Things were going a little too quickly for me, and I wasn’t sure any more that my enthusiasm had been sensible. I decided I should dampen his over-confidence a little before I went. ‘All I’ve said I’ll do is try and make a pilot programme,’ I told him. ‘That doesn’t mean that Rod or the Programmes people will buy the idea.’
‘They’ll buy it,’ he said. ‘This is only the beginning. We’ll end up overseas, mate — and you’ll be our manager.’
My dubious laugh didn’t seem to disturb him in the least; it was as though he knew my commitment would soon override all scepticism. Opening the door for me, he still w
ore a smile which oddly parodied intimacy, even tenderness — as though he and I were committing ourselves to much more than a musical group.
‘You know, Dick,’ he said, ‘this was always going to happen.’
7
‘John Riley’ was always the best thing that Katrin and Brian did together, yet it wasn’t included on the LP the Rymers eventually made, and no practice tape survives; the only recording that exists now is the faulty one of memory.

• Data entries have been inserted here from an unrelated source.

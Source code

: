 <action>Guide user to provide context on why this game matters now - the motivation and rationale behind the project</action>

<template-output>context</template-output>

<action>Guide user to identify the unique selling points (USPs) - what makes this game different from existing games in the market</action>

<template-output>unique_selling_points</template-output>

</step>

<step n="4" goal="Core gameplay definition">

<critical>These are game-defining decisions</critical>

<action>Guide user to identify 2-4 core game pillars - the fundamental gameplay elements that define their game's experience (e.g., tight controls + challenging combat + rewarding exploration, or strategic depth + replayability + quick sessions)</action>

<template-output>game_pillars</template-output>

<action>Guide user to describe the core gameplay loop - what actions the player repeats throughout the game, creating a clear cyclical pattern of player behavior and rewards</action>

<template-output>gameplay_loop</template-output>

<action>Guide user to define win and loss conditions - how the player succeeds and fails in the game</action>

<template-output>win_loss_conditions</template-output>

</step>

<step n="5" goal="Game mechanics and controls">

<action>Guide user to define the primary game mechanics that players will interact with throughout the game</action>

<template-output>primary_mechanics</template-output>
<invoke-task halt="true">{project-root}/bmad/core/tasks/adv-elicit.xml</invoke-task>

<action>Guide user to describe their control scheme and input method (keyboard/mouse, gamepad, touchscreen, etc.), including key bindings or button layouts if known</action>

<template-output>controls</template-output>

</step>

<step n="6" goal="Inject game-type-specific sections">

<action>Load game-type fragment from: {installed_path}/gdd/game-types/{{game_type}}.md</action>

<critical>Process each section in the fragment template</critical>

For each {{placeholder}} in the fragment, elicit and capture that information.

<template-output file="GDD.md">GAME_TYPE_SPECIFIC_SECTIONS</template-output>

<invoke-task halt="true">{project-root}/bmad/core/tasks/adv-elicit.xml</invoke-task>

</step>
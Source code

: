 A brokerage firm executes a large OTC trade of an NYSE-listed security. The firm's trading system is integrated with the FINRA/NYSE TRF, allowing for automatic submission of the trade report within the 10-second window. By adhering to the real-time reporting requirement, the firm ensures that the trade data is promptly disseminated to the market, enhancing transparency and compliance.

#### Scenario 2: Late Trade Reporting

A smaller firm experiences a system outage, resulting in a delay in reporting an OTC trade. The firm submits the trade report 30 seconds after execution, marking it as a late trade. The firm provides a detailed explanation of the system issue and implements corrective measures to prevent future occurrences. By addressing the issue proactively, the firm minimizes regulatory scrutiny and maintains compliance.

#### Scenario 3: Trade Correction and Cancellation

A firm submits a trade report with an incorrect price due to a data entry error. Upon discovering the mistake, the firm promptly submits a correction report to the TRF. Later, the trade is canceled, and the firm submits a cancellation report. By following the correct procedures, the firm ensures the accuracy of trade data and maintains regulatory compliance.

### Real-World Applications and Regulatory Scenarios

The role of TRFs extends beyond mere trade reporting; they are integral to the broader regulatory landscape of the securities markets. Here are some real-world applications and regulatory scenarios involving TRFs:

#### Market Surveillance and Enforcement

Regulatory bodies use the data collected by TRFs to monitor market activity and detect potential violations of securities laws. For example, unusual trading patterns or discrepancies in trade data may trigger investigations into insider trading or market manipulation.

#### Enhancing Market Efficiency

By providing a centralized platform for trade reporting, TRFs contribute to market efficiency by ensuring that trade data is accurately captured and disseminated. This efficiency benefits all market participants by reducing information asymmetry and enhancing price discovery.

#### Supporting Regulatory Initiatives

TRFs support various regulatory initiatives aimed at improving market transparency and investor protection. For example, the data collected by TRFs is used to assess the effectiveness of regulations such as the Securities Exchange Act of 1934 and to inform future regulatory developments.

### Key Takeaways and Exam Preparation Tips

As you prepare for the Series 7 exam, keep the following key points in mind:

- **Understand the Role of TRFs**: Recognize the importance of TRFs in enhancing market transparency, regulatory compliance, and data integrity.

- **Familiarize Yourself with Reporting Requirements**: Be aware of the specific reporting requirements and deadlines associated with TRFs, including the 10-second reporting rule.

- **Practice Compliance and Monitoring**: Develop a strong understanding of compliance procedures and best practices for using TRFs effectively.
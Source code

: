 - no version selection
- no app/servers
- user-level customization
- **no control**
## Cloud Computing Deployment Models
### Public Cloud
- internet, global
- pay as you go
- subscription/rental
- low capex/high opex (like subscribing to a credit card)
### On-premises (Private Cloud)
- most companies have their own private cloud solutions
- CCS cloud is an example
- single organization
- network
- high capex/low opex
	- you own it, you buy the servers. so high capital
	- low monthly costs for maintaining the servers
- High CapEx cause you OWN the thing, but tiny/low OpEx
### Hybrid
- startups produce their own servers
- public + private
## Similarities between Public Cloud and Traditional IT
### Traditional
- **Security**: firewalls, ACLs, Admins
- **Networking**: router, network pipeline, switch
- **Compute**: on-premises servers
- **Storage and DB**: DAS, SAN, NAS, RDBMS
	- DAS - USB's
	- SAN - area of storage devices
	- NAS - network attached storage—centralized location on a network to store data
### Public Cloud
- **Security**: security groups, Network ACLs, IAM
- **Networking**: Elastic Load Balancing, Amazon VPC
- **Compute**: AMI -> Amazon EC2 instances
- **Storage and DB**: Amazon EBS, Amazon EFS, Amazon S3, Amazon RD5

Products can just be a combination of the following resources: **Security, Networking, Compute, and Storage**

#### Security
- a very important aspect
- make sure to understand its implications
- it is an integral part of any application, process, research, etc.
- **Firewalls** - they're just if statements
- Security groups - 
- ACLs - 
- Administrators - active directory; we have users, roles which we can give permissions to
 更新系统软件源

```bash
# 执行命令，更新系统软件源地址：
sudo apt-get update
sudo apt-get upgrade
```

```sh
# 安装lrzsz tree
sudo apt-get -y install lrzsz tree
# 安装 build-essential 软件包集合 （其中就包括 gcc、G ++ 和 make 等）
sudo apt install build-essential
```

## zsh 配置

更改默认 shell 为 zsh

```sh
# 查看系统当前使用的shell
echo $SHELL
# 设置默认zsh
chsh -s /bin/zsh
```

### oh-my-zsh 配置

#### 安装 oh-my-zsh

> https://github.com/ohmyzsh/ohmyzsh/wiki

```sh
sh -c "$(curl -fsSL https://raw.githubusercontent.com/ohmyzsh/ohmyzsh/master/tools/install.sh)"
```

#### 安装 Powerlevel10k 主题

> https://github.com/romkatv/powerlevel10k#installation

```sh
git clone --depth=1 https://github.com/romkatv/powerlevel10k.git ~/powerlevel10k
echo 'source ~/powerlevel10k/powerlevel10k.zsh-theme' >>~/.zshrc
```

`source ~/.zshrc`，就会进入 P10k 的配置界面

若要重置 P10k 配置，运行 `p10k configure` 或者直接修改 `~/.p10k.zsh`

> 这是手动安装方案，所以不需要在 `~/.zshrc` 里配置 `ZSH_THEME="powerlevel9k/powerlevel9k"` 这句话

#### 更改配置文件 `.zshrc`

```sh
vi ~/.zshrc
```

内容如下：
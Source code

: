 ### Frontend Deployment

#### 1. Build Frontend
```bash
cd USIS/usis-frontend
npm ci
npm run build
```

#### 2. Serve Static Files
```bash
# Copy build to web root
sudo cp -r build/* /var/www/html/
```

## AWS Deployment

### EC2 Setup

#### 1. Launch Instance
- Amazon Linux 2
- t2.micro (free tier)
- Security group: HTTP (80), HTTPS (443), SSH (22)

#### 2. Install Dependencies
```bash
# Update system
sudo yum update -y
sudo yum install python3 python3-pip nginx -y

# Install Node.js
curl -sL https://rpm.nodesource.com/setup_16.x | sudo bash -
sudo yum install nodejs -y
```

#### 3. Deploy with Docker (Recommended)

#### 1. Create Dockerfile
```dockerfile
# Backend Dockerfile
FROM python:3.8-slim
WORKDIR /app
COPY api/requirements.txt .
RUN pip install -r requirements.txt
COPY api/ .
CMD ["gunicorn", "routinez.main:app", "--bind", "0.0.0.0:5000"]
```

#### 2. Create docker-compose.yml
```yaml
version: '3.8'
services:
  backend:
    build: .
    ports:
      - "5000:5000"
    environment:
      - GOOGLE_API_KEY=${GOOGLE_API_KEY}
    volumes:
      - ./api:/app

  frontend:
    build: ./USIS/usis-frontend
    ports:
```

This was one of three traditional ballads that Darcy chose for her guest appearance with Brady at the Loft, on the night when Rod Ferguson came there to see the group work. She and Brian had rehearsed in our flat for a number of evenings in succession — always placing themselves by the double doors that opened on to the closed-in verandah, as though on a little stage. They laughed a lot, I remember; she’d had little to do with Brian’s sort of Australian before, and she found him amusing, like an off-colour story. At the same time, she had great respect for his talent; the way it combined with his careless crudity was plainly intriguing to her. Brady made fun of what he saw as her stiff formality; when they argued about arrangement or interpretation, he would call her ‘Prima Donna’. But they got on well, finding accommodation by parodying themselves: she the starchy European, he the Australian roughneck, as she called him; she had something of a penchant for outdated slang, as many migrants did.
Brian accompanied on the old Ramirez. There was a particular solo passage he always did with great deliberateness, the strings buzzing a little: it stayed in my mind, and would come to me in moments before sleep; Brian’s sound, summoning up his tangled hair, intent frown as he played, and out-thrust bottom lip of Celtic fullness.